On September 11, 2001, nearly 3,000 people died in terrorist attacks upon the United States. Hijacked planes struck the World Trade Center and the Pentagon, while an additional plane crashed into the fields of Pennsylvania. This series of events resulted in the single largest loss of life from enemy attack on U.S. soil.
The National Commission on Terrorist Attacks Upon the United States, also known as the 9/11 Commission, was created by congressional legislation and the signature of President George W. Bush in late 2002. This independent, bipartisan commission had the task of producing a full and complete account of the circumstances surrounding the attack, including preparedness and immediate response, and providing recommendations designed to guard against future attacks.

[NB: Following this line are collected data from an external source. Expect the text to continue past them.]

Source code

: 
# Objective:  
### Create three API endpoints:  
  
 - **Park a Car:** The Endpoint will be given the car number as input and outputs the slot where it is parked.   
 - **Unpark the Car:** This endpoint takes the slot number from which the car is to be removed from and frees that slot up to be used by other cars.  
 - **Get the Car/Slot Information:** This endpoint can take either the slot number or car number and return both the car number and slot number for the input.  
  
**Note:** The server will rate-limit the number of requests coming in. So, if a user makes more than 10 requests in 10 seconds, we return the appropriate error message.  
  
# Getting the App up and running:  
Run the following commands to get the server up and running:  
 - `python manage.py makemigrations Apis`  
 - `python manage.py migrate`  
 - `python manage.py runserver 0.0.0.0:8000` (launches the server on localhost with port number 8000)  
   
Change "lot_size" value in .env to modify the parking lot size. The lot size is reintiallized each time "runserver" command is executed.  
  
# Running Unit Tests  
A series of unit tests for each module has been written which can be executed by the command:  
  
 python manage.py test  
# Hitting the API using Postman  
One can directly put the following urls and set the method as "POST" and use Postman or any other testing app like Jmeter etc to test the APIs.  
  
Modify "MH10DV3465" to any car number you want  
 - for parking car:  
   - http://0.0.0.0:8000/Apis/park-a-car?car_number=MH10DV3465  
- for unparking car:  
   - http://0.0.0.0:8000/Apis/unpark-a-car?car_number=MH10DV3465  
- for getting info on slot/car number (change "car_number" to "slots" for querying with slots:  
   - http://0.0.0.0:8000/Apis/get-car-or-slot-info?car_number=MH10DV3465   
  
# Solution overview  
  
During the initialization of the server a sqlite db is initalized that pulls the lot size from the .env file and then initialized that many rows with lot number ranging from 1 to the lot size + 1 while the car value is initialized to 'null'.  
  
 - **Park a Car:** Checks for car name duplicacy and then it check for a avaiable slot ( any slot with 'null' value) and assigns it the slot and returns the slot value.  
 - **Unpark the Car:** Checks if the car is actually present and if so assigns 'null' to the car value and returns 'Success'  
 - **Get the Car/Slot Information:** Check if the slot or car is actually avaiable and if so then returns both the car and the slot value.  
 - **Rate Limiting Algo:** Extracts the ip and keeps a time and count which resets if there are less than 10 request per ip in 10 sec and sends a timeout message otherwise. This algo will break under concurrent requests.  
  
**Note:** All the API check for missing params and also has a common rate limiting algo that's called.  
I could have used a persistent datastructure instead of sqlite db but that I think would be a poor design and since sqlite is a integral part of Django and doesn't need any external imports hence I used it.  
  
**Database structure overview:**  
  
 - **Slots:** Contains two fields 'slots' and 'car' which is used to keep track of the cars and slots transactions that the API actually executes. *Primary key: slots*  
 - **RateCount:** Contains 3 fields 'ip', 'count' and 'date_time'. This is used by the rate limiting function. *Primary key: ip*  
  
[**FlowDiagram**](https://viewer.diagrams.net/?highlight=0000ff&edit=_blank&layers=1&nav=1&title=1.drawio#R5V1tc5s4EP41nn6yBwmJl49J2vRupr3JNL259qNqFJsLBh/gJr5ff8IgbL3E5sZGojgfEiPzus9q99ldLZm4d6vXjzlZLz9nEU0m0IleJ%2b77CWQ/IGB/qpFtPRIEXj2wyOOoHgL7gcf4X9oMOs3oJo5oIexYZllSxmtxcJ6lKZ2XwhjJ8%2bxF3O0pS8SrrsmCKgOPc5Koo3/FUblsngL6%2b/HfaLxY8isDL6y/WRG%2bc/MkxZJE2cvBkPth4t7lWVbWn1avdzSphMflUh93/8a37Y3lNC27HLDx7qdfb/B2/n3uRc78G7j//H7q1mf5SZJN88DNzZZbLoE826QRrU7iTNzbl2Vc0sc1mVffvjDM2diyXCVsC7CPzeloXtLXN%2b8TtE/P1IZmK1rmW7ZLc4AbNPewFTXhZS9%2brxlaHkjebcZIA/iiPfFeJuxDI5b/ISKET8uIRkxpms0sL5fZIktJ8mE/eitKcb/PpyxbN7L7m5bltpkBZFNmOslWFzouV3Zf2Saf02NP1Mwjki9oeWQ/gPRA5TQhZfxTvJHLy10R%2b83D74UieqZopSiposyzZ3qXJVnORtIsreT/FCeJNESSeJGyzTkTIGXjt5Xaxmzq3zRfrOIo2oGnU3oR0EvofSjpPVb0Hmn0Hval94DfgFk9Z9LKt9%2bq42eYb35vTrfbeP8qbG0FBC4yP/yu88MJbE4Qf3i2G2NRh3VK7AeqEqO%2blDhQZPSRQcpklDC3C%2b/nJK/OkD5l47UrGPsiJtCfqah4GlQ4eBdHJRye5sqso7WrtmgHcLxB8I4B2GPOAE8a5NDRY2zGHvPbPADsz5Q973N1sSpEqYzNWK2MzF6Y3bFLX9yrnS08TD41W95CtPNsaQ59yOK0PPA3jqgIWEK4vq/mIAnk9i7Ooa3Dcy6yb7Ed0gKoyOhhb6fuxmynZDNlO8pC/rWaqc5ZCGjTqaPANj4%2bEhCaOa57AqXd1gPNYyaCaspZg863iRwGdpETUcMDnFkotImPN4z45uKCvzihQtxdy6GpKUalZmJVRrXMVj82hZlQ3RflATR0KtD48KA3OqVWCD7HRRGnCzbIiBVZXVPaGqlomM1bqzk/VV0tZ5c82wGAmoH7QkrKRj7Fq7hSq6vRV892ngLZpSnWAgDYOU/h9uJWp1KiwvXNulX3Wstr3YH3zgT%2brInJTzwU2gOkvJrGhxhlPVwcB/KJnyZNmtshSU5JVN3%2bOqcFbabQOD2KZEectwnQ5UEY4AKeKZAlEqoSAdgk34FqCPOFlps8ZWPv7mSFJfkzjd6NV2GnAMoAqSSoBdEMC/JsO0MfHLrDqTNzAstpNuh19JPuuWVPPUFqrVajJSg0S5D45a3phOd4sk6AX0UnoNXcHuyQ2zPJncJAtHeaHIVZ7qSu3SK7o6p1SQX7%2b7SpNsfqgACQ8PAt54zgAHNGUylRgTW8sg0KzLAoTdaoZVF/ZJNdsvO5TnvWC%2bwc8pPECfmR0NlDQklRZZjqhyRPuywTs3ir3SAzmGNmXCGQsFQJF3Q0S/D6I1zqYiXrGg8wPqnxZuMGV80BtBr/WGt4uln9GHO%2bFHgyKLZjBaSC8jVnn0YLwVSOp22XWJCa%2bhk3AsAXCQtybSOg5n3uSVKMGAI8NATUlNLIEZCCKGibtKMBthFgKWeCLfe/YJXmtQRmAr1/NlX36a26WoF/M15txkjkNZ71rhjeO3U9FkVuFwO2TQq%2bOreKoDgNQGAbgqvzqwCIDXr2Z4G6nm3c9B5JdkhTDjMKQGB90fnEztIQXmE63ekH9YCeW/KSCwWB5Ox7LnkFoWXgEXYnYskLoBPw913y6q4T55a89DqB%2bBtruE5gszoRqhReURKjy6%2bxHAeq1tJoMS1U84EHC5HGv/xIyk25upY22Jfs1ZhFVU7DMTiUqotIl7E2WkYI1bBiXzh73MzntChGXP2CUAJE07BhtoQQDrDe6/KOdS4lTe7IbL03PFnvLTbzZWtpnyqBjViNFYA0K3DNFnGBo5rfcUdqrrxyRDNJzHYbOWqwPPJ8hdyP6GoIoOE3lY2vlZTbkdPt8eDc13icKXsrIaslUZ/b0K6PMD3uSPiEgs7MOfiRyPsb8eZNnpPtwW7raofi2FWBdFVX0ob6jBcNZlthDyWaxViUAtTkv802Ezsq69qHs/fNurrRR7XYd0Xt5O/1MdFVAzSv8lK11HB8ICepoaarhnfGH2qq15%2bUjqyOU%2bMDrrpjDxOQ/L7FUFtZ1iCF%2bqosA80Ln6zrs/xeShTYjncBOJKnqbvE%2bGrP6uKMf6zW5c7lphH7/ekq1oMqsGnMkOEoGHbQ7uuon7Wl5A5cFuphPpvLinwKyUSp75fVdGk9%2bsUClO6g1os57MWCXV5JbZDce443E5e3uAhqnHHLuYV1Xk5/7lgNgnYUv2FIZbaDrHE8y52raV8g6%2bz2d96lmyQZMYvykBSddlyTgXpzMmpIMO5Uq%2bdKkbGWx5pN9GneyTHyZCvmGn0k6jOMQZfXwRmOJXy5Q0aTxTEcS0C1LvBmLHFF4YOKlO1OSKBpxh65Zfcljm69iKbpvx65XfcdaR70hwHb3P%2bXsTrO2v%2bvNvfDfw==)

The 9/11 Commission released their final report to the public on July 22, 2004. During the course of the Commission's 20-month investigation, the 10 commissioners and 80 staff members conducted more than 1300 interviews in 10 countries and reviewed more than 2 million documents. In the 17 days of public hearings, the commissioners heard testimony from 140 federal, state, and local officials, and private sector experts.
The Commission was composed of Chair Thomas H. Kean, Vice Chair Lee H. Hamilton, and Commissioners Richard Ben-Veniste, Fred F. Fielding, Jamie S. Gorelick, Slade Gorton, Bob Kerrey, John F. Lehman, Timothy J. Roemer, and James R. Thompson.